"""
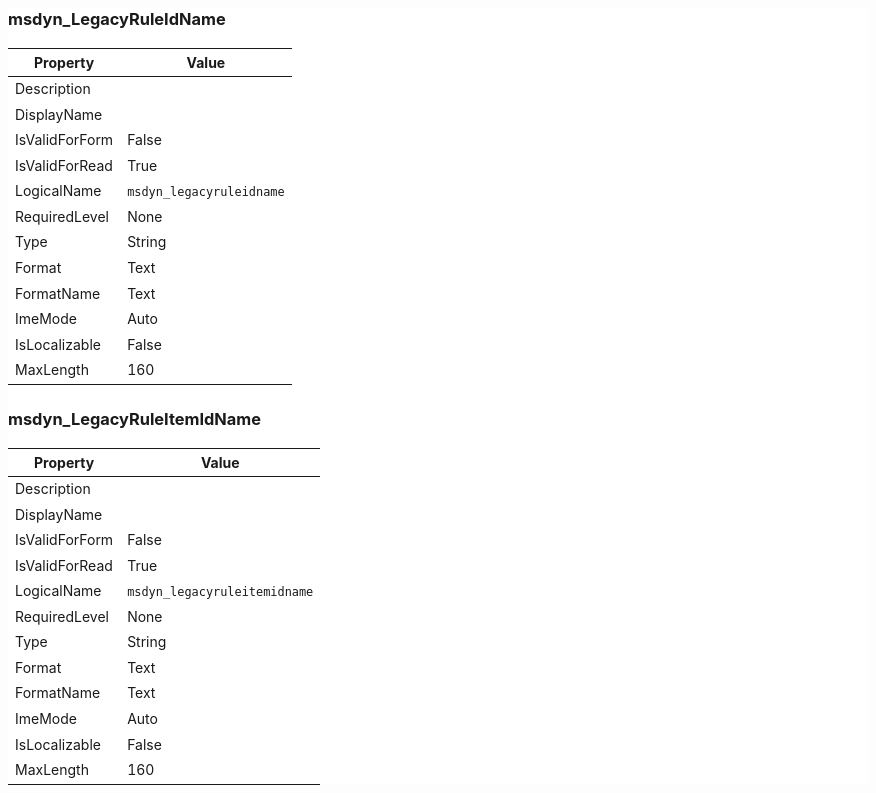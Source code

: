 ### <a name="BKMK_msdyn_LegacyRuleIdName"></a> msdyn_LegacyRuleIdName

|Property|Value|
|---|---|
|Description||
|DisplayName||
|IsValidForForm|False|
|IsValidForRead|True|
|LogicalName|`msdyn_legacyruleidname`|
|RequiredLevel|None|
|Type|String|
|Format|Text|
|FormatName|Text|
|ImeMode|Auto|
|IsLocalizable|False|
|MaxLength|160|

### <a name="BKMK_msdyn_LegacyRuleItemIdName"></a> msdyn_LegacyRuleItemIdName

|Property|Value|
|---|---|
|Description||
|DisplayName||
|IsValidForForm|False|
|IsValidForRead|True|
|LogicalName|`msdyn_legacyruleitemidname`|
|RequiredLevel|None|
|Type|String|
|Format|Text|
|FormatName|Text|
|ImeMode|Auto|
|IsLocalizable|False|
|MaxLength|160|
"""
• _Instructions to follow_
Your reply should restate the data above word for word and contain no pictures.

• _Completed task_
Source code

: ### <a name="BKMK_msdyn_LegacyRuleIdName"></a> msdyn_LegacyRuleIdName

|Property|Value|
|---|---|
|Description||
|DisplayName||
|IsValidForForm|False|
|IsValidForRead|True|
|LogicalName|`msdyn_legacyruleidname`|
|RequiredLevel|None|
|Type|String|
|Format|Text|
|FormatName|Text|
|ImeMode|Auto|
|IsLocalizable|False|
|MaxLength|160|

### <a name="BKMK_msdyn_LegacyRuleItemIdName"></a> msdyn_LegacyRuleItemIdName

|Property|Value|
|---|---|
|Description||
|DisplayName||
|IsValidForForm|False|
|IsValidForRead|True|
|LogicalName|`msdyn_legacyruleitemidname`|
|RequiredLevel|None|
|Type|String|
|Format|Text|
|FormatName|Text|
|ImeMode|Auto|
|IsLocalizable|False|
|MaxLength|160|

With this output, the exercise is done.